▶ **Task to carry out**
Pull each line with the string "EEPROM" from the entries.
· · · · · · ·
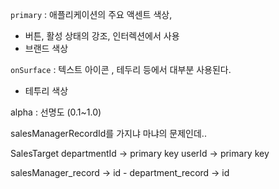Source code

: 
`primary` : 애플리케이션의 주요 액센트 색상,
 - 버튼, 활성 상태의 강조, 인터렉션에서 사용
 - 브랜드 색상

`onSurface` : 텍스트 아이콘 , 테두리 등에서 대부분 사용된다.
- 테투리 색상

alpha : 선명도 (0.1~1.0)

salesManagerRecordId를 가지냐 마냐의 문제인데..


SalesTarget
departmentId -> primary key 
userId -> primary key 

salesManager_record  -> id -
department_record -> id 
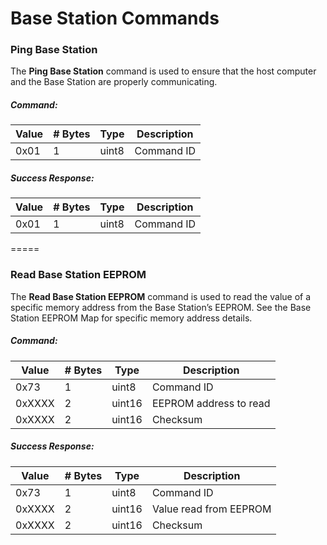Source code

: # Base Station Commands


### Ping Base Station

The **Ping Base Station** command is used to ensure that the host computer and the Base Station are properly communicating.

##### Command:
Value | # Bytes | Type | Description
------|---------|------|------------
0x01  | 1       | uint8 | Command ID

##### Success Response:
Value | # Bytes | Type | Description
------|---------|------|------------
0x01  | 1       | uint8 | Command ID

=====

### Read Base Station EEPROM

The **Read Base Station EEPROM** command is used to read the value of a specific memory address from the Base Station’s EEPROM.  See the Base Station EEPROM Map for specific memory address details.

##### Command:
Value | # Bytes | Type | Description
------|---------|------|------------
0x73  | 1       | uint8 | Command ID
0xXXXX  | 2       | uint16 | EEPROM address to read
0xXXXX  | 2       | uint16 | Checksum

##### Success Response:
Value | # Bytes | Type | Description
------|---------|------|------------
0x73  | 1       | uint8 | Command ID
0xXXXX  | 2       | uint16 | Value read from EEPROM
0xXXXX  | 2       | uint16 | Checksum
· · · · · · ·
▶ **Finished exercise**
### Read Base Station EEPROM
The **Read Base Station EEPROM** command is used to read the value of a specific memory address from the Base Station’s EEPROM.  See the Base Station EEPROM Map for specific memory address details.
0xXXXX  | 2       | uint16 | EEPROM address to read
0xXXXX  | 2       | uint16 | Value read from EEPROM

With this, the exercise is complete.